Créer ce qui n’existe pas encore

Mais pour certains, ce n’est pas assez. Ceux-là, le son qui circule dans leur tête n’a pas encore été inventé, soufflé, prononcé par d’autres, ou en tout cas pas à leur connaissance. Ce son-là, il convient de le créer et même, de créer l’instrument qui permettra au son qui ne circulait alors que dans la tête d’un seul de parvenir dans la tête des autres.

Jay Crooker en fait partie, de ces esprits qui pensent des sons qu’il serait bien difficile de créer sans un apport personnel plus engagé que d’accoutumée. Semblable à un Pascal Comelade, qui aime jouer sur ses albums avec des instruments destinés à de petits enfants, le Canadien (il habite avec sa famille, dit-il, une maison isolée de la Nouvelle-Écosse, à l’extrême est du Canada) Crooker fabrique ainsi de petits instruments (et même de très gros, comme le Bibelot qu’il présentait par le biais d’une exposition au Centre Phi de Montréal) qu’il utilise ensuite sur les disques qu’il présente sous le nom JOYFULTALK. Pourquoi faire compliqué, lorsque l’on peut faire ce qui semble impossible ?

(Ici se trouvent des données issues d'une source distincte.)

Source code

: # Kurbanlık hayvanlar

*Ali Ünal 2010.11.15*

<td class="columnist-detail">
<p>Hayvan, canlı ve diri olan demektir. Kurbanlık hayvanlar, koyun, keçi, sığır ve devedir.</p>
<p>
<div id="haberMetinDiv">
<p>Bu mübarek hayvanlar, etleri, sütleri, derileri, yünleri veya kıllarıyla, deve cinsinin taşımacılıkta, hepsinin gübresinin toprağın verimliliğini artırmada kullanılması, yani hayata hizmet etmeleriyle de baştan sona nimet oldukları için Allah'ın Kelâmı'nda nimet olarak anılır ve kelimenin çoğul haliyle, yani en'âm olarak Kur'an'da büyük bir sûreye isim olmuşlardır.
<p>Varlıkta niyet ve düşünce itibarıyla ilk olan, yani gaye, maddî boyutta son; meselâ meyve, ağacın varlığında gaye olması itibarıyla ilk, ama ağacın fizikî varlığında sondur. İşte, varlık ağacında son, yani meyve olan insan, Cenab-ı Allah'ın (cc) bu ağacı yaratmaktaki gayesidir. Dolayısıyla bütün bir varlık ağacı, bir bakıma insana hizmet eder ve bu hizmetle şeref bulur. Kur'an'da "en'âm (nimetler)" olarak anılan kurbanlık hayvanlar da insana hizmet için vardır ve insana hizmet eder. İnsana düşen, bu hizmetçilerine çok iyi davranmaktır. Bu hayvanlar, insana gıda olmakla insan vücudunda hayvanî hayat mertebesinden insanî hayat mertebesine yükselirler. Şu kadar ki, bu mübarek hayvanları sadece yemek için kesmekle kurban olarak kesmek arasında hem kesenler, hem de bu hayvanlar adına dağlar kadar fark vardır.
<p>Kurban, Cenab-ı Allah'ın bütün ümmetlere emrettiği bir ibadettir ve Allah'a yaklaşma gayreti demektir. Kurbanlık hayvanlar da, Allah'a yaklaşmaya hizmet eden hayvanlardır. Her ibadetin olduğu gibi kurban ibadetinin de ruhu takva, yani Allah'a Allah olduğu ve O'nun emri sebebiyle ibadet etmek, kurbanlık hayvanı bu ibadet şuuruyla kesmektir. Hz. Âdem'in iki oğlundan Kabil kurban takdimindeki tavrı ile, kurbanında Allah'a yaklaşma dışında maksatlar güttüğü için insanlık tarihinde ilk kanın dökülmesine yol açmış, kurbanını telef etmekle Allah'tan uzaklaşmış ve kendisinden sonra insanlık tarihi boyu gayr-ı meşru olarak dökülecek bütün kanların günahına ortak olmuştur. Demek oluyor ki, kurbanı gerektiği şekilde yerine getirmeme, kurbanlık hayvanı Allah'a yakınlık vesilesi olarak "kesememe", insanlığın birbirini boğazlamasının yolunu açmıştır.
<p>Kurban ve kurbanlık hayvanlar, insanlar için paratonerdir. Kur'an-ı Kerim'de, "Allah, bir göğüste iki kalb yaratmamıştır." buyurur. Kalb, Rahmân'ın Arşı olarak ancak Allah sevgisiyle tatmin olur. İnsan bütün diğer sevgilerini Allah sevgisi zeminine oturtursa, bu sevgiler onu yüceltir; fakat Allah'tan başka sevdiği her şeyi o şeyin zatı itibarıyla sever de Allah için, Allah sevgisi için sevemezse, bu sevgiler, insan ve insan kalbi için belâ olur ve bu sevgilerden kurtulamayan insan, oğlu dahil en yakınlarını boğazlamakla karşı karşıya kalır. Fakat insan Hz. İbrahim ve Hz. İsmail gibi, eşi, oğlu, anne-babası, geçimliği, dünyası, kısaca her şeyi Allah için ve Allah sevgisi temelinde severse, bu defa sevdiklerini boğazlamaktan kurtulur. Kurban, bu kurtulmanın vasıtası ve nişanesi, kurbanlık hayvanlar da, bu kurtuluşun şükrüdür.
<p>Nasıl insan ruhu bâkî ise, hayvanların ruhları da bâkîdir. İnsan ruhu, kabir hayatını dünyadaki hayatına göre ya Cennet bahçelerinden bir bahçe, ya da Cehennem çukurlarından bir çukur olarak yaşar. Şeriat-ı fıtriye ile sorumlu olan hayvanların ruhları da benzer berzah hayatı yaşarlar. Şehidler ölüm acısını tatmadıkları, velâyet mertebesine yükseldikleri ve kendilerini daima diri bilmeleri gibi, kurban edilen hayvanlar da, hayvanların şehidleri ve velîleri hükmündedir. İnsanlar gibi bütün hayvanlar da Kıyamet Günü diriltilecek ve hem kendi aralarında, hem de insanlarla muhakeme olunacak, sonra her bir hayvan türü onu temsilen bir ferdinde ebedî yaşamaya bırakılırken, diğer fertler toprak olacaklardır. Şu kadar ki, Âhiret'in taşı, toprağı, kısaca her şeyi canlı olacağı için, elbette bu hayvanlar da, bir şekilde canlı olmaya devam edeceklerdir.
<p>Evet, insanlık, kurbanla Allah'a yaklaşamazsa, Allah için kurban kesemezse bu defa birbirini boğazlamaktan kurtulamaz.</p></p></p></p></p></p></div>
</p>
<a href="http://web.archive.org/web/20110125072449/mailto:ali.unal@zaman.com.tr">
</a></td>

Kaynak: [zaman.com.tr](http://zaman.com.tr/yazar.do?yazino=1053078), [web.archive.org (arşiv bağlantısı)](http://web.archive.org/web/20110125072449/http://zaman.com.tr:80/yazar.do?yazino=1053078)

Joyfultalk, Plurality Trip (2018)

Nécessairement, un artiste qui créé les propres instruments qui lui permettent de fabriquer sa musique se charge aussi de ses propres visuels, en témoigne la création qu’il avait déjà associée à son album Plurality Trip (2018). Aussi, celui, exalté, géométrique et magnifique, qui illustre A Separation Of Being, est extraite d’une immense fresque murale colorée mesurant en réalité, non pas 33 centimètres sur 33, mais près de deux mètres. Le garçon, on l’a compris, est un être polyvalent.

Kaléidoscope

Sur cette composition ultra colorée et extatique, trois espaces signifiants les trois temps de ce disque divisé donc en trois morceaux distincts, et une partition, que l’on repère en y regardant de plus près. Une partition de quoi ? Eh bien de l’album en lui-même, tissant un lien logique, cyclique, complet entre cette fresque kaléidoscopique visuelle et ce disque complexe, condensé d’influences japonaise, maghrébine, folk américaine, et qui rappelle, dans leurs jours les plus délirants, les minimalistes Steve Reich, Philip Glass ou Terry Riley.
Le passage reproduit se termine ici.